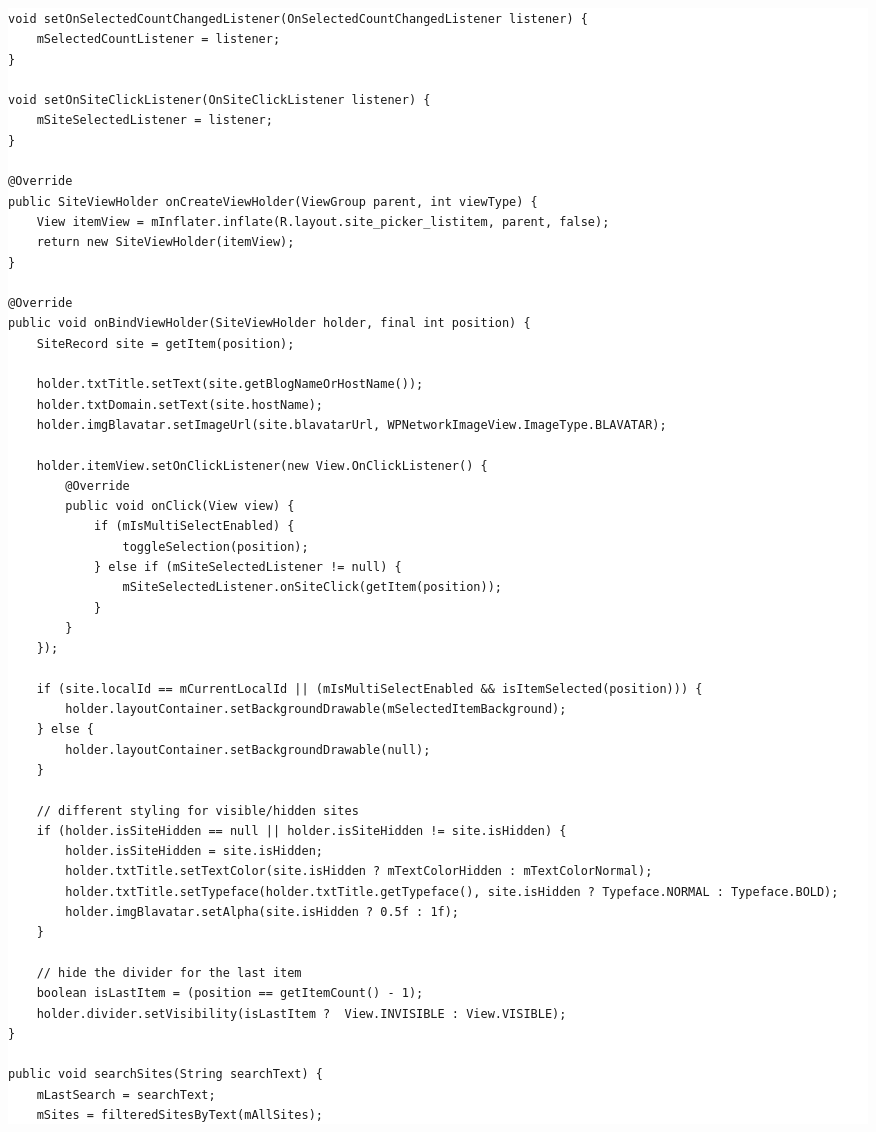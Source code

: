    void setOnSelectedCountChangedListener(OnSelectedCountChangedListener listener) {
        mSelectedCountListener = listener;
    }

    void setOnSiteClickListener(OnSiteClickListener listener) {
        mSiteSelectedListener = listener;
    }

    @Override
    public SiteViewHolder onCreateViewHolder(ViewGroup parent, int viewType) {
        View itemView = mInflater.inflate(R.layout.site_picker_listitem, parent, false);
        return new SiteViewHolder(itemView);
    }

    @Override
    public void onBindViewHolder(SiteViewHolder holder, final int position) {
        SiteRecord site = getItem(position);

        holder.txtTitle.setText(site.getBlogNameOrHostName());
        holder.txtDomain.setText(site.hostName);
        holder.imgBlavatar.setImageUrl(site.blavatarUrl, WPNetworkImageView.ImageType.BLAVATAR);

        holder.itemView.setOnClickListener(new View.OnClickListener() {
            @Override
            public void onClick(View view) {
                if (mIsMultiSelectEnabled) {
                    toggleSelection(position);
                } else if (mSiteSelectedListener != null) {
                    mSiteSelectedListener.onSiteClick(getItem(position));
                }
            }
        });

        if (site.localId == mCurrentLocalId || (mIsMultiSelectEnabled && isItemSelected(position))) {
            holder.layoutContainer.setBackgroundDrawable(mSelectedItemBackground);
        } else {
            holder.layoutContainer.setBackgroundDrawable(null);
        }

        // different styling for visible/hidden sites
        if (holder.isSiteHidden == null || holder.isSiteHidden != site.isHidden) {
            holder.isSiteHidden = site.isHidden;
            holder.txtTitle.setTextColor(site.isHidden ? mTextColorHidden : mTextColorNormal);
            holder.txtTitle.setTypeface(holder.txtTitle.getTypeface(), site.isHidden ? Typeface.NORMAL : Typeface.BOLD);
            holder.imgBlavatar.setAlpha(site.isHidden ? 0.5f : 1f);
        }

        // hide the divider for the last item
        boolean isLastItem = (position == getItemCount() - 1);
        holder.divider.setVisibility(isLastItem ?  View.INVISIBLE : View.VISIBLE);
    }

    public void searchSites(String searchText) {
        mLastSearch = searchText;
        mSites = filteredSitesByText(mAllSites);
____________
Everything above from the line with "else if (mSiteSelectedListener" to the line with "holder.isSiteHidden = site.isHidden;", both included, must be repeated exactly, and nothing outside that range.

### FINISHED EXERCISE
                } else if (mSiteSelectedListener != null) {
                    mSiteSelectedListener.onSiteClick(getItem(position));
                }
            }
        });

        if (site.localId == mCurrentLocalId || (mIsMultiSelectEnabled && isItemSelected(position))) {
            holder.layoutContainer.setBackgroundDrawable(mSelectedItemBackground);
        } else {
            holder.layoutContainer.setBackgroundDrawable(null);
        }

        // different styling for visible/hidden sites
        if (holder.isSiteHidden == null || holder.isSiteHidden != site.isHidden) {
            holder.isSiteHidden = site.isHidden;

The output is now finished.